The opening combination of Sentient and Gift suggests the former. From the beginning, a diverse range of musical flavours can be heard. The introduction is steeped in atmospheric ambience and mystique, not unlike the work of APC. From there the song descends into a doom-laden march that perfectly complements Sanders’ sludgy vocals, whilst Gift serves as yang to the yin, brightly bopping along with an unsettling, yet addictive urgency.
Although each member of Gone Is Gone can claim series metal pedigrees, it would be a stretch to label this a metal record. Resurge shuffles along with hint of that southern desert flavour that makes QOTSA such a musical force, while Van Leeuwen’s fingerprint can be felt on the grim and dreary Dublin.
As the album progresses, there are a few ‘too many cooks in the kitchen’ moments, where you can practically see each member of the supergroup overthinking the construction. Ornament starts with a vocal fanfare that shows plenty of promise but never seems to quite get off the mark, save for the ending psychedelic jam that cautiously begins to develop before wrapping up too fast. Likewise, Colourfade floats through the murky waters of prog and sludge but dynamically doesn’t offer much variation.
That said, the background, home turf and influence of each member is to be considered; there’s no way that these many heavy music legends could come together and simply work seamlessly, without too many tugs in opposing directions, especially when comparing this album to, say, the entire back catalogue and established sound of a group like QOTSA or Mastodon. The musical chemistry here didn’t have those years to establish itself fluidly, with minimal time in the studio in order to meet the demands of scheduling for each member. With that in mind, Echolocation goes a long way to display the potential that this meeting of the minds can produce. Pawns bring the balls-heavy sludge that can be heard so clearly in the early Mastodon recordings, while the more experimental Slow Awakening and Fast Awakening sees the band really dipping their toes into the geekier side of concept composition; the former slowly and painfully establishes a rock solid foundation for the latter, which quickly becomes a flurrying rampage of screaming guitars and pounding percussion.

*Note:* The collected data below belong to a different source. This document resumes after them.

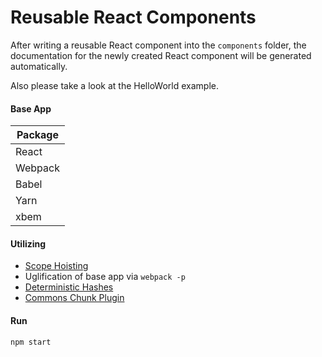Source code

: # Reusable React Components

After writing a reusable React component into the `components` folder, the documentation for the newly created React component will be generated automatically.

Also please take a look at the HelloWorld example.

#### Base App

| Package       |
| ------------- |
| React         |
| Webpack       |
| Babel         |
| Yarn          |
| xbem          |

#### Utilizing

* [Scope Hoisting](https://github.com/dangodev/webpack-optimize-sample-project/tree/master/1-scope-hoisting)
* Uglification of base app via `webpack -p`
* [Deterministic Hashes](https://github.com/dangodev/webpack-optimize-sample-project/tree/master/4-deterministic-hashes)
* [Commons Chunk Plugin](https://github.com/dangodev/webpack-optimize-sample-project/tree/master/5-commons-chunk)

#### Run

`npm start`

The main issue with the album is that it tends to feel a little stale, lacking enough diversity and drive to keep is dynamic and engaging. Thankfully, the album’s second half offers some variation, notably through the rustic, scruffy acoustics of Resolve. Think of this track as a soundtrack to the kind of scene featuring an old-timey bearded blacksmith getting sentimental with his son, and you have the essence of Resolve.
The title track closes out the record, offering the most variety since Gift. With an Eastern-influenced synth riff, the song calmly establishes a steady pace before breaking down into a dark, grungy chorus that shows off the kind of memorable hook that would have kept this kind of energy up throughout the entire record.
Overall, Echolocation rates as an above average first outing for a supergroup. There are dull moments scattered throughout, but as a body of work the sounds and structures are both unique and interesting, especially when you consider the background of each band member. With the limited amount of time available to members the variety of sounds achieved is certainly impressive. 2016 was the year contemporary metal artists took centre stage and brought some much-needed innovation to the genre. Echolocation isn’t blowing any minds, but it certainly offers something new, and marks the start of what is hopefully another year of challenging, boundary-pushing heavy music.